### Task instructions:
Each line of the entries that contains the word "Flow" adds one. Reply with the resulting number only.

(Beginning of Input material)

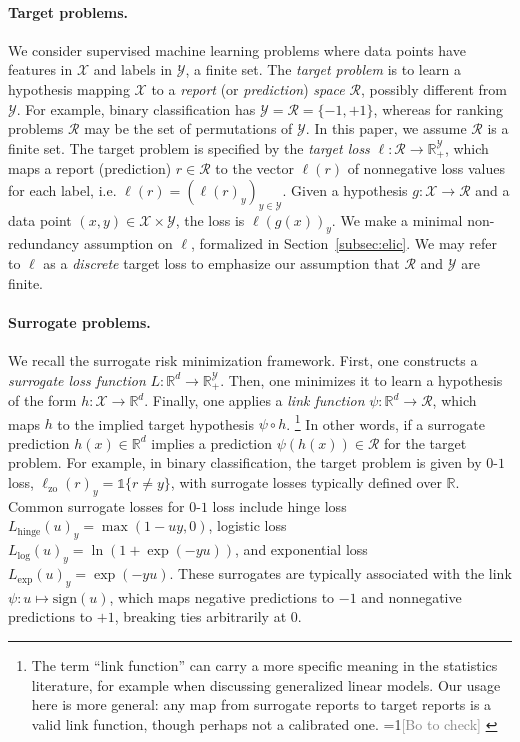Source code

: \documentclass{article}
\theoremstyle{definition}\newtheorem{definition}{Definition}
\theoremstyle{definition}\newtheorem{assumption}{Assumption}
\newcommand{\Comments}{1}
\newcommand{\mynote}[2]{\ifnum\Comments=1\textcolor{#1}{#2}\fi}
\newcommand{\bocheck}[1]{\mynote{gray}{[Bo to check] #1}}
\newcommand{\reals}{\mathbb{R}}
\newcommand{\R}{\mathcal{R}}
\newcommand{\X}{\mathcal{X}}
\newcommand{\Y}{\mathcal{Y}}
\newcommand{\ones}{\mathds{1}}  %
\newcommand{\hinge}{L_{\mathrm{hinge}}}
\newcommand{\logistic}{L_{\mathrm{log}}}
\newcommand{\exploss}{L_{\mathrm{exp}}}
\newcommand{\zeroone}{\ell_{\mathrm{zo}}}
\newcommand{\sign}{\mathrm{sign}}
\begin{document}
\paragraph{Target problems.}
We consider supervised machine learning problems where data points have features in $\X$ and labels in $\Y$, a finite set.
The \emph{target problem} is to learn a hypothesis mapping $\X$ to a \emph{report} (or \emph{prediction}) \emph{space} $\R$, possibly different from $\Y$.
For example, binary classification has $\Y = \R = \{-1,+1\}$, whereas for ranking problems $\R$ may be the set of permutations of $\Y$.
In this paper, we assume $\R$ is a finite set.
The target problem is specified by the \emph{target loss} $\ell:\R\to\reals^\Y_+$, which maps a report (prediction) $r \in \R$ to the vector $\ell(r)$ of nonnegative loss values for each label, i.e. $\ell(r) = (\ell(r)_y)_{y\in\Y}$.
Given a hypothesis $g: \X \to \R$ and a data point $(x,y) \in \X \times \Y$, the loss is $\ell(g(x))_y$.
We make a minimal non-redundancy assumption on $\ell$, formalized in Section~\ref{subsec:elic}.
We may refer to $\ell$ as a \emph{discrete} target loss to emphasize our assumption that $\R$ and $\Y$ are finite.

\paragraph{Surrogate problems.}
We recall the surrogate risk minimization framework.
First, one constructs a \emph{surrogate loss function} $L:\reals^d\to\reals^\Y_+$.
Then, one minimizes it to learn a hypothesis of the form $h: \X \to \reals^d$.
Finally, one applies a \emph{link function} $\psi: \reals^d \to \R$, which maps $h$ to the implied target hypothesis $\psi \circ h$.%
\footnote{The term ``link function'' can carry a more specific meaning in the statistics literature, for example when discussing generalized linear models.
  Our usage here is more general: any map from surrogate reports to target reports is a valid link function, though perhaps not a calibrated one. \bocheck{}}
In other words, if a surrogate prediction $h(x) \in \reals^d$ implies a prediction $\psi(h(x)) \in \R$ for the target problem.
For example, in binary classification, the target problem is given by $0$-$1$ loss, $\zeroone(r)_y = \ones\{r\neq y\}$, with surrogate losses typically defined over $\reals$.
Common surrogate losses for $0$-$1$ loss include hinge loss $\hinge(u)_y = \max(1 - uy,0)$,
logistic loss $\logistic(u)_y = \ln\left(1 + \exp(-yu)\right)$,
and exponential loss $\exploss(u)_y = \exp(-yu)$.
These surrogates are typically associated with the link $\psi: u\mapsto \sign(u)$, which maps negative predictions to $-1$ and nonnegative predictions to $+1$, breaking ties arbitrarily at $0$.
\end{document}
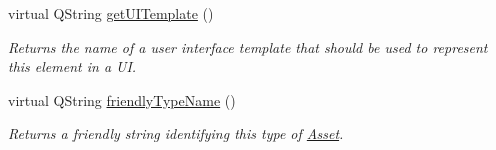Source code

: \begin{DoxyCompactItemize}
\item 
\hypertarget{class_picto_1_1_analysis_data_source_dep_ae2ea32d6e96947e7e9d13faad7156d4b}{virtual Q\-String \hyperlink{class_picto_1_1_analysis_data_source_dep_ae2ea32d6e96947e7e9d13faad7156d4b}{get\-U\-I\-Template} ()}\label{class_picto_1_1_analysis_data_source_dep_ae2ea32d6e96947e7e9d13faad7156d4b}

\begin{DoxyCompactList}\small\item\em Returns the name of a user interface template that should be used to represent this element in a U\-I. \end{DoxyCompactList}\item 
virtual Q\-String \hyperlink{class_picto_1_1_analysis_data_source_dep_ae9bc7a224836bd87f396209d91fb897a}{friendly\-Type\-Name} ()
\begin{DoxyCompactList}\small\item\em Returns a friendly string identifying this type of \hyperlink{class_picto_1_1_asset}{Asset}. \end{DoxyCompactList}\end{DoxyCompactItemize}
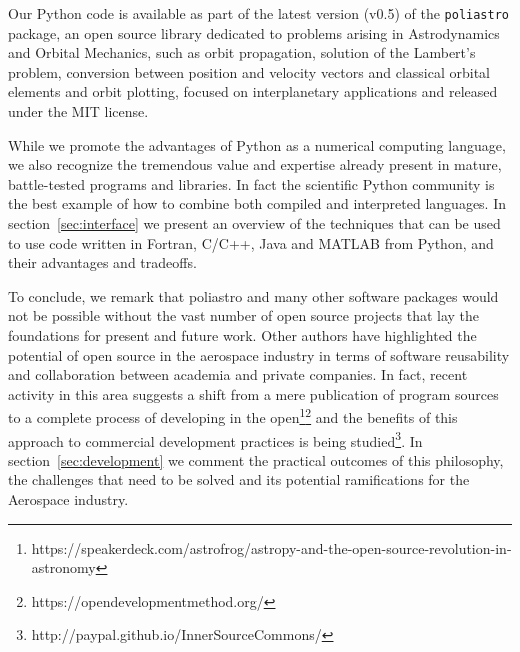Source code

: Our Python code is available as part of the latest version (v0.5) of the \verb|poliastro| package, an open source library dedicated to problems arising in Astrodynamics and Orbital Mechanics, such as orbit propagation, solution of the Lambert's problem, conversion between position and velocity vectors and classical orbital elements and orbit plotting, focused on interplanetary applications and released under the MIT license\cite{juan_luis_cano_rodriguez_2016_47068}.

While we promote the advantages of Python as a numerical computing language, we also recognize the tremendous value and expertise already present in mature, battle-tested programs and libraries. In fact the scientific Python community is the best example of how to combine both compiled and interpreted languages. In section~\ref{sec:interface} we present an overview of the techniques that can be used to use code written in Fortran, C/C++, Java and MATLAB from Python, and their advantages and tradeoffs.

To conclude, we remark that poliastro and many other software packages would not be possible without the vast number of open source projects that lay the foundations for present and future work. Other authors have highlighted the potential of open source in the aerospace industry in terms of software reusability and collaboration between academia and private companies\citep{Ziemer2012}. In fact, recent activity in this area suggests a shift from a mere publication of program sources to a complete process of developing in the open\footnote{https://speakerdeck.com/astrofrog/astropy-and-the-open-source-revolution-in-astronomy}\footnote{https://opendevelopmentmethod.org/} and the benefits of this approach to commercial development practices is being studied\footnote{http://paypal.github.io/InnerSourceCommons/}. In section~\ref{sec:development} we comment the practical outcomes of this philosophy, the challenges that need to be solved and its potential ramifications for the Aerospace industry.
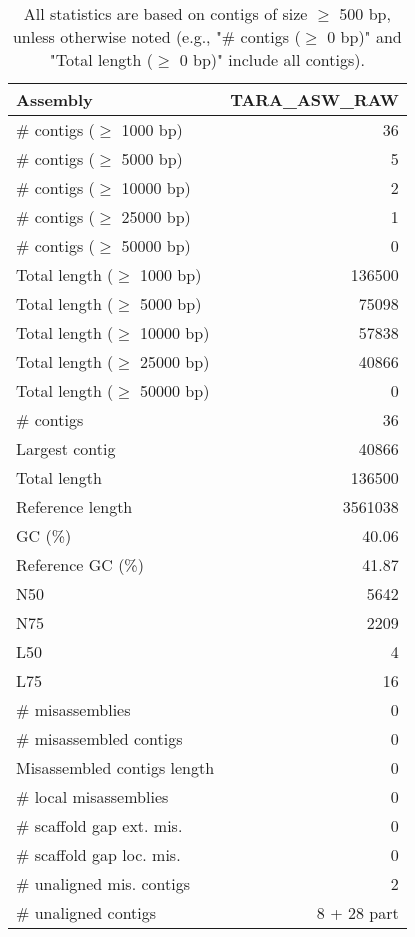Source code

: \documentclass[12pt,a4paper]{article}
\begin{document}
\begin{table}[ht]
\begin{center}
\caption{All statistics are based on contigs of size $\geq$ 500 bp, unless otherwise noted (e.g., "\# contigs ($\geq$ 0 bp)" and "Total length ($\geq$ 0 bp)" include all contigs).}
\begin{tabular}{|l*{1}{|r}|}
\hline
Assembly & TARA\_ASW\_RAW \\ \hline
\# contigs ($\geq$ 1000 bp) & 36 \\ \hline
\# contigs ($\geq$ 5000 bp) & 5 \\ \hline
\# contigs ($\geq$ 10000 bp) & 2 \\ \hline
\# contigs ($\geq$ 25000 bp) & 1 \\ \hline
\# contigs ($\geq$ 50000 bp) & 0 \\ \hline
Total length ($\geq$ 1000 bp) & 136500 \\ \hline
Total length ($\geq$ 5000 bp) & 75098 \\ \hline
Total length ($\geq$ 10000 bp) & 57838 \\ \hline
Total length ($\geq$ 25000 bp) & 40866 \\ \hline
Total length ($\geq$ 50000 bp) & 0 \\ \hline
\# contigs & 36 \\ \hline
Largest contig & 40866 \\ \hline
Total length & 136500 \\ \hline
Reference length & 3561038 \\ \hline
GC (\%) & 40.06 \\ \hline
Reference GC (\%) & 41.87 \\ \hline
N50 & 5642 \\ \hline
N75 & 2209 \\ \hline
L50 & 4 \\ \hline
L75 & 16 \\ \hline
\# misassemblies & 0 \\ \hline
\# misassembled contigs & 0 \\ \hline
Misassembled contigs length & 0 \\ \hline
\# local misassemblies & 0 \\ \hline
\# scaffold gap ext. mis. & 0 \\ \hline
\# scaffold gap loc. mis. & 0 \\ \hline
\# unaligned mis. contigs & 2 \\ \hline
\# unaligned contigs & 8 + 28 part \\ \hline

\end{tabular}
\end{center}
\end{table}
\end{document}
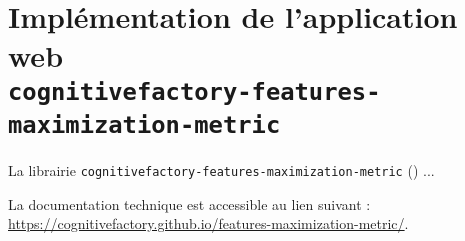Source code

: \section[
		\texttt{cognitivefactory-features-maximization-metric}
	]{
		Implémentation de l'application web \\ \texttt{cognitivefactory-features-maximization-metric}
	}
\label{annex:C.3-DESCRIPTION-IMPLEMENTATION-FEATURES-MAXIMIZATION-METRIC}
	
	La librairie \texttt{cognitivefactory-features-maximization-metric} (\cite{schild:2023:cognitivefactory-featuresmaximizationmetric}) ...
	
	\begin{leftBarInformation}
		La documentation technique est accessible au lien suivant : \url{https://cognitivefactory.github.io/features-maximization-metric/}.
	\end{leftBarInformation}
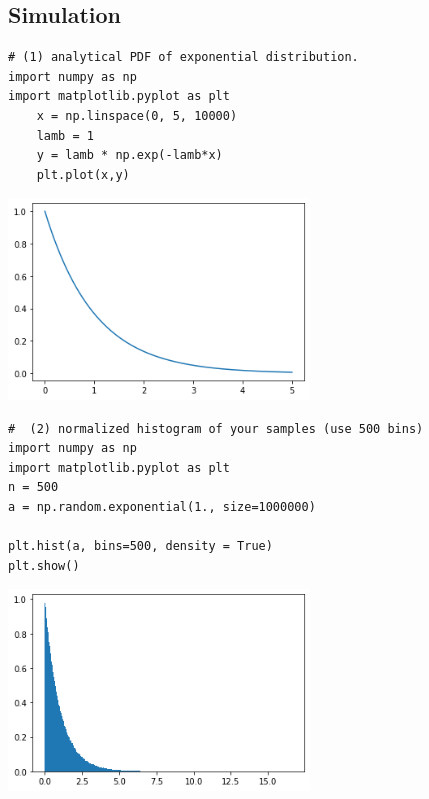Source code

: \documentclass{article}
\begin{document}
\subsection{Simulation}
\begin{lstlisting}
# (1) analytical PDF of exponential distribution.
import numpy as np
import matplotlib.pyplot as plt
    x = np.linspace(0, 5, 10000)
    lamb = 1
    y = lamb * np.exp(-lamb*x)
    plt.plot(x,y)
\end{lstlisting}
\begin{center}
    \includegraphics[width=0.6\textwidth]{images/2_3_analy.png}
\end{center}
\begin{lstlisting}
#  (2) normalized histogram of your samples (use 500 bins)
import numpy as np
import matplotlib.pyplot as plt
n = 500
a = np.random.exponential(1., size=1000000)

plt.hist(a, bins=500, density = True)
plt.show()
\end{lstlisting}
\begin{center}
    \includegraphics[width=0.6\textwidth]{images/2_3_revised.png}
\end{center}

\end{document}
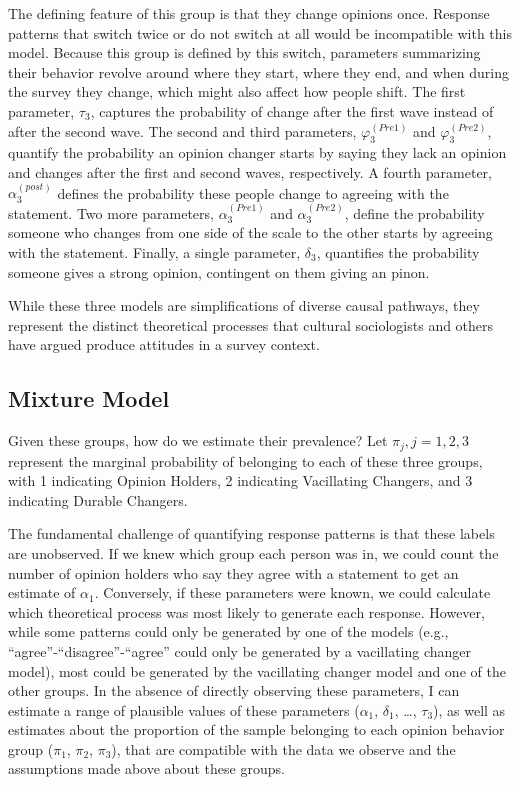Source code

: \documentclass[12pt,]{article}
\begin{document}
The defining feature of this group is that they change opinions once. Response patterns that switch twice or do not switch at all would be incompatible with this model. Because this group is defined by this switch, parameters summarizing their behavior revolve around where they start, where they end, and when during the survey they change, which might also affect how people shift. The first parameter, \(\tau_3\), captures the probability of change after the first wave instead of after the second wave. The second and third parameters, \(\varphi_3^{(Pre1)}\) and \(\varphi_3^{(Pre2)}\), quantify the probability an opinion changer starts by saying they lack an opinion and changes after the first and second waves, respectively. A fourth parameter, \(\alpha_3^{(post)}\) defines the probability these people change to agreeing with the statement. Two more parameters, \(\alpha_3^{(Pre1)}\) and \(\alpha_3^{(Pre2)}\), define the probability someone who changes from one side of the scale to the other starts by agreeing with the statement. Finally, a single parameter, \(\delta_3\), quantifies the probability someone gives a strong opinion, contingent on them giving an pinon.

While these three models are simplifications of diverse causal pathways, they represent the distinct theoretical processes that cultural sociologists and others have argued produce attitudes in a survey context.

\hypertarget{mixture-model}{%
\subsection{Mixture Model}\label{mixture-model}}

Given these groups, how do we estimate their prevalence? Let \(\pi_j, j = 1, 2, 3\) represent the marginal probability of belonging to each of these three groups, with 1 indicating Opinion Holders, 2 indicating Vacillating Changers, and 3 indicating Durable Changers.

The fundamental challenge of quantifying response patterns is that these labels are unobserved. If we knew which group each person was in, we could count the number of opinion holders who say they agree with a statement to get an estimate of \(\alpha_1\). Conversely, if these parameters were known, we could calculate which theoretical process was most likely to generate each response. However, while some patterns could only be generated by one of the models (e.g., ``agree''-``disagree''-``agree'' could only be generated by a vacillating changer model), most could be generated by the vacillating changer model and one of the other groups. In the absence of directly observing these parameters, I can estimate a range of plausible values of these parameters (\(\alpha_1\), \(\delta_1\), \ldots{}, \(\tau_3\)), as well as estimates about the proportion of the sample belonging to each opinion behavior group (\(\pi_1\), \(\pi_2\), \(\pi_3\)), that are compatible with the data we observe and the assumptions made above about these groups.
\end{document}
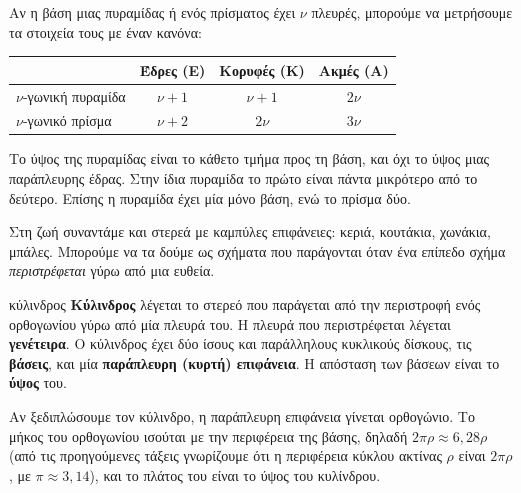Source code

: Αν η βάση μιας πυραμίδας ή ενός πρίσματος έχει $\nu$ πλευρές, μπορούμε να μετρήσουμε τα στοιχεία τους με έναν κανόνα:

\begin{center}
\renewcommand{\arraystretch}{1.4}
\begin{tabular}{@{}lccc@{}}
\toprule
 & \textbf{Έδρες (Ε)} & \textbf{Κορυφές (Κ)} & \textbf{Ακμές (Α)}\\
\midrule
$\nu$-γωνική πυραμίδα & $\nu+1$ & $\nu+1$ & $2\nu$\\
$\nu$-γωνικό πρίσμα & $\nu+2$ & $2\nu$ & $3\nu$\\
\bottomrule
\end{tabular}
\end{center}

\begin{prosoxi}
Το ύψος της πυραμίδας είναι το κάθετο τμήμα προς τη βάση, και όχι το ύψος μιας παράπλευρης έδρας. Στην ίδια πυραμίδα το πρώτο είναι πάντα μικρότερο από το δεύτερο. Επίσης η πυραμίδα έχει μία μόνο βάση, ενώ το πρίσμα δύο.
\end{prosoxi}


Στη ζωή συναντάμε και στερεά με καμπύλες επιφάνειες: κεριά, κουτάκια, χωνάκια, μπάλες. Μπορούμε να τα δούμε ως σχήματα που παράγονται όταν ένα επίπεδο σχήμα \emph{περιστρέφεται} γύρω από μια ευθεία.

\begin{orismos}{κύλινδρος}
\textbf{Κύλινδρος} λέγεται το στερεό που παράγεται από την περιστροφή ενός ορθογωνίου γύρω από μία πλευρά του. Η πλευρά που περιστρέφεται λέγεται \textbf{γενέτειρα}. Ο κύλινδρος έχει δύο ίσους και παράλληλους κυκλικούς δίσκους, τις \textbf{βάσεις}, και μία \textbf{παράπλευρη (κυρτή) επιφάνεια}. Η απόσταση των βάσεων είναι το \textbf{ύψος} του.
\end{orismos}

Αν ξεδιπλώσουμε τον κύλινδρο, η παράπλευρη επιφάνεια γίνεται ορθογώνιο. Το μήκος του ορθογωνίου ισούται με την περιφέρεια της βάσης, δηλαδή $2\pi\rho\approx6{,}28\rho$ (από τις προηγούμενες τάξεις γνωρίζουμε ότι η περιφέρεια κύκλου ακτίνας $\rho$ είναι $2\pi\rho$, με $\pi\approx3{,}14$), και το πλάτος του είναι το ύψος του κυλίνδρου.

\begin{center}
\end{center}

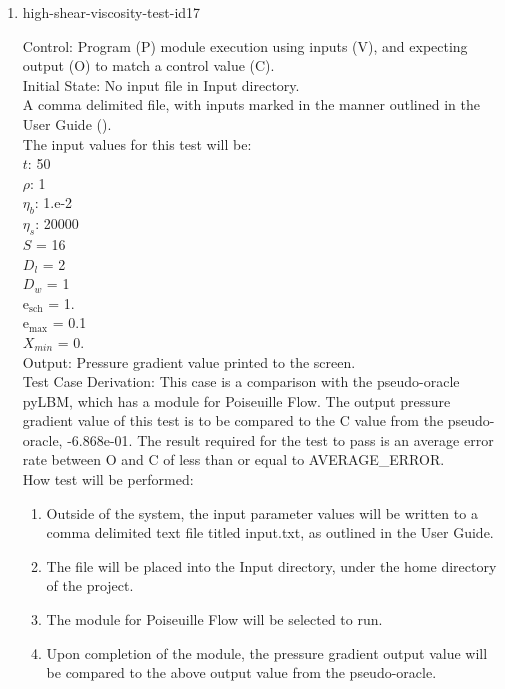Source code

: \documentclass[12pt, titlepage]{article}
\begin{document}
\begin{enumerate}
\item{high-shear-viscosity-test-id17\\}

Control: Program (P) module execution using inputs (V), and expecting output (O) to match a control value (C).\\
					
Initial State: No input file in Input directory.\\
					
A comma delimited file, with inputs marked in the manner outlined in the User Guide (\citet{LBM_UserGuide_PM}).\\The input values for this test will be:\\
$t$: 50\\
$\rho$: 1\\
$\eta_b$: 1.e-2\\
$\eta_s$: 20000\\
$S$ = 16\\
$D_{l}$ = 2\\
$D_{w}$ = 1\\
$\mathrm{e_{sch}}$ = 1.\\
$\mathrm{e_{max}}$ = 0.1\\
$X_{min}$ = 0.\\

					
Output: Pressure gradient value printed to the screen. \\ 

Test Case Derivation: This case is a comparison with the pseudo-oracle pyLBM, which has a module for Poiseuille Flow. The output pressure gradient value of this test is to be compared to the C value from the pseudo-oracle, -6.868e-01. The result required for the test to pass is an average error rate between O and C of less than or equal to AVERAGE\_ERROR.\\

					
How test will be performed: 

\begin{enumerate}
\item Outside of the system, the input parameter values will be written to a comma delimited text file titled input.txt, as outlined in the User Guide.
\item The file will be placed into the Input directory, under the home directory of the project.
\item The module for Poiseuille Flow will be selected to run.
\item Upon completion of the module, the pressure gradient output value will be compared to the above output value from the pseudo-oracle.
\end{enumerate}	

\end{enumerate}
\end{document}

(End of Input material)

### Exercise output:
2